Note
Access to this page requires authorization. You can try signing in or changing directories.
Access to this page requires authorization. You can try changing directories.
The Telnet: NT LAN Manager (NTLM) Authentication Protocol specifies how a Telnet client and Telnet server can use the NT LAN Manager (NTLM) Authentication Protocol (as specified in [MS-NLMP]) so that the Telnet server can authenticate the Telnet client. NTLM is a challenge-response style authentication protocol that depends on the application layer protocols to transport NTLM packets from client to server and from server to client.
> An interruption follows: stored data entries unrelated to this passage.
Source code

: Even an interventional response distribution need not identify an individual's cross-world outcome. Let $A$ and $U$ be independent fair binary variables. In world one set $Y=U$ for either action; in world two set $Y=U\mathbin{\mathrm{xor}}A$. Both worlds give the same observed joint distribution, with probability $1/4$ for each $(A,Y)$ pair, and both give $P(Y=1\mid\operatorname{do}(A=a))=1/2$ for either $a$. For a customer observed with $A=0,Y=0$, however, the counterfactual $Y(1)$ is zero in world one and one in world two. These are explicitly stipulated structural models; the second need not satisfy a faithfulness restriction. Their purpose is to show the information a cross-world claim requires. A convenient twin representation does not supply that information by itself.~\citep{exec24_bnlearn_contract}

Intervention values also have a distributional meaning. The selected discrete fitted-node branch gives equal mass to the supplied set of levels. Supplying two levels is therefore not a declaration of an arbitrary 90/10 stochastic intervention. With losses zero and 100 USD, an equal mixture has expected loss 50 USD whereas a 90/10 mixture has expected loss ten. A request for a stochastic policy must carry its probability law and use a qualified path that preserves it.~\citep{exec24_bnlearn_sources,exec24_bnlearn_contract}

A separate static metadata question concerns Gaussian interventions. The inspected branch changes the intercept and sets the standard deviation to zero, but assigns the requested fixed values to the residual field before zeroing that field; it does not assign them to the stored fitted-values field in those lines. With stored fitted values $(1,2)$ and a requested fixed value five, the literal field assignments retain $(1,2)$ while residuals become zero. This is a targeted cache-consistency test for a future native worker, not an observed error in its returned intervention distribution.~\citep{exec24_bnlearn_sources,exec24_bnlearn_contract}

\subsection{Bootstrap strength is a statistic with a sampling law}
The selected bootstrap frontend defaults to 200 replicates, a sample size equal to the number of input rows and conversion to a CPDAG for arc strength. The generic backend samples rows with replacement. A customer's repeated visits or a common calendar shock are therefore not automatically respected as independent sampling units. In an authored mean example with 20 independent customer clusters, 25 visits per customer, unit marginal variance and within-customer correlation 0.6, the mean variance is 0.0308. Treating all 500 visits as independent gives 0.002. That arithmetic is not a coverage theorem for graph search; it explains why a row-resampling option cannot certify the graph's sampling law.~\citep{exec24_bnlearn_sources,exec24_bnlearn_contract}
The Telnet: NTLM Authentication Protocol is an extension to the Telnet Authentication Option, as specified in [RFC2941]. While the Telnet Authentication Option specifies how a Telnet server and Telnet client can negotiate an authentication scheme, the Telnet: NTLM Authentication Protocol Specification specifies how a Telnet client and Telnet server encapsulate NTLM messages in the Telnet Authentication Option SEND, IS, and REPLY commands so that the Telnet server can authenticate the Telnet client by using the NTLM Authentication Protocol. The Telnet client and the Telnet server are required to use the protocol specified in the Telnet Authentication Option, as specified in [RFC2941], to negotiate for NTLM authentication before they can use the Telnet: NTLM Authentication Protocol.
The Telnet: NTLM Authentication Protocol is an embedded protocol in which Telnet: NTLM Authentication Protocol packets are embedded in Telnet Authentication Option (as specified in [RFC2941]) commands. The following diagram illustrates the relationship between the NTLM message, the Telnet: NTLM Authentication Protocol packet, and the Telnet Authentication Option command.
Figure 1: Relationship between NTLM message, Telnet: NTLM Authentication Protocol packet, and Telnet Authentication Option command
The Telnet: NTLM Authentication Protocol is a pass-through protocol that does not specify the structure of NTLM information. Instead, the protocol relies on the software that implements the NTLM Authentication Protocol (as specified in [MS-NLMP]) to process each NTLM message to be sent or received.
The Telnet: NTLM Authentication Protocol defines a server and a client role.
The sequence that follows shows the typical flow of packets between client and server.
The Telnet client sends an NTLM NEGOTIATE_MESSAGE embedded in a Telnet packet to the server.
On receiving the Telnet packet with an NTLM NEGOTIATE_MESSAGE, the Telnet server sends an NTLM CHALLENGE_MESSAGE embedded in a Telnet packet to the client.
In response, the Telnet client sends an NTLM AUTHENTICATE_MESSAGE embedded in a Telnet packet to the server to successfully complete the authentication process.
The NTLM NEGOTIATE_MESSAGE, NTLM CHALLENGE_MESSAGE, and NTLM AUTHENTICATE_MESSAGE packets contain NTLM authentication data that have to be processed by the NTLM software installed on the local computer. How to retrieve and process NTLM messages is specified in [MS-NLMP].
Implementers of the Telnet: NTLM Authentication Protocol are required to possess a working knowledge of the Telnet Protocol (as specified in [RFC854]), the Telnet Option (as specified in [RFC855]), the Telnet Authentication Option (as specified in [RFC2941]), and the NTLM Authentication Protocol (as specified in [MS-NLMP]).